The company can manage all aspects of the construction process.

“Whatever the current state of the project, we are able to provide an analysis of its current position. For example, cost remaining to complete a project, coordination of its financing, city requirements, legal issues, sales, and more. It is a one-stop shop mentality.”

Rossignoli is particularly proud of the company’s ability to estimate costs accurately.

“There are two things we usually brag about,” he said. “We are able to provide our clients with detailed project costs down to the hinges and schedule the job down to the day of completion. We know exactly what we are doing.”

According to Rossignoli, most general contractors base their project estimates on average cost, and break down the costs by divisions. Desert Shore on the other hand, produces project pro formas — detailed costs per trade. For example, it breaks down all the plumbing costs. It schedules the projects based on the type of financing in place.

The detail allows Desert Shore clients to make changes. For example, a client may decide a particular material is too expensive and switch to a different material. Because Desert Shore has outlined all the materials in detail, clients can make these types of decisions.

“Our construction management method allows our clients to view their project at a micro level.”

According to Rossignoli, the company has never veered more than 3 percent from its original cost projection.

“We are very proud of this fact. We do not take on projects unless we are 100 percent confident in our numbers, and more importantly, in our ability to produce a project of quality.”

Due to the current economic climate, many developers are requesting a quick turnaround of two to three weeks for project bids.

“We are able to accommodate this need,” said Rossignoli, “but we prefer to take the time to generate accurate, detailed figures and schedules. On multi-million dollar projects, having any delay in construction could cost the developer hundreds of thousands of dollars in interest only, not to mention, missing the window of opportunity. Spending the extra time to budget correctly will prevent these types of delays and save the developer money in the long run.”

Project delays sometimes transpire when companies run out of money in the middle of the construction process.

“Many developers have limited experience in dealing with construction lenders,” Rossignoli explained. “A lending institution or equity partner does not just hand over the funds. There are many requirements to comply with. As a developer, we have valuable insight into the financial industry and many contacts at the major lending institutions. Our understanding of this facet of the construction process enables us to bridge these types of challenges.”

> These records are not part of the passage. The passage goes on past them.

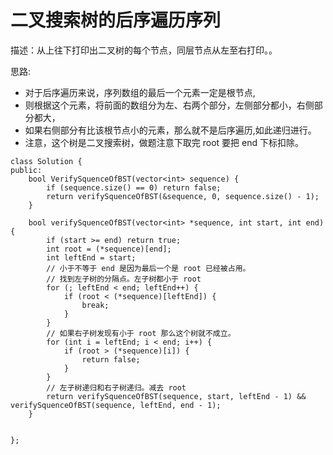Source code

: # 二叉搜索树的后序遍历序列

 描述：从上往下打印出二叉树的每个节点，同层节点从左至右打印。。

思路:

* 对于后序遍历来说，序列数组的最后一个元素一定是根节点,
* 则根据这个元素，将前面的数组分为左、右两个部分，左侧部分都小，右侧部分都大，
* 如果右侧部分有比该根节点小的元素，那么就不是后序遍历,如此递归进行。
* 注意，这个树是二叉搜索树，做题注意下取完 root 要把 end 下标扣除。

```
class Solution {
public:
    bool VerifySquenceOfBST(vector<int> sequence) {
        if (sequence.size() == 0) return false;
		return verifySquenceOfBST(&sequence, 0, sequence.size() - 1);
    }
    
    bool verifySquenceOfBST(vector<int> *sequence, int start, int end) {
        if (start >= end) return true;
        int root = (*sequence)[end];
        int leftEnd = start;
        // 小于不等于 end 是因为最后一个是 root 已经被占用。
        // 找到左子树的分隔点。左子树都小于 root
        for (; leftEnd < end; leftEnd++) {
            if (root < (*sequence)[leftEnd]) {
                break;
            }
        }
		// 如果右子树发现有小于 root 那么这个树就不成立。
        for (int i = leftEnd; i < end; i++) {
            if (root > (*sequence)[i]) {
                return false;
            }
        }
        // 左子树递归和右子树递归。减去 root 
        return verifySquenceOfBST(sequence, start, leftEnd - 1) && verifySquenceOfBST(sequence, leftEnd, end - 1);
    }
    
    
};
```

Banks have lending criteria such as loan-to-cost and loan-to-value requirements. Once loans are established, there are loan draws procedures. Loan draws require the developer to provide detailed schedules and only withdraw portions of the loan when the construction has met certain milestones

“There is never enough money in the loan to finance the whole project,” said Rossignoli. “We are very knowledgeable at planning this aspect of the construction process. How do you hit a certain milestone so you can get the necessary funding for that period? It is a chicken and egg thing. If you have not scheduled correctly, or if you have not managed your subcontractors and your cash flow, you’re stuck.”

Desert Shore builds a variety of projects.

“We specialize in single family homes, attached units, multi-use products and condominiums, but also do commercial buildings and other similar products. As a team, we have developed and built over 3,000 units in planned communities in Southern California, Northern California and in the Denver, Colorado area.”

Rossignoli said the company can take on complex projects, such as the conversion of a historical office building into condominiums or apartments.

“This type of construction has become the new trend as people move away from increasing urban sprawl. The conversion cost associated with these projects is less than processing a tract map and building from the ground up. In addition, commercial lending is still more accessible than residential.”

Desert Shore said its way of doing business has enabled it to bridge the current economic gap, and position it for long term success.

“Our business model and competitive edge have truly made us one-stop shop in the construction industry.”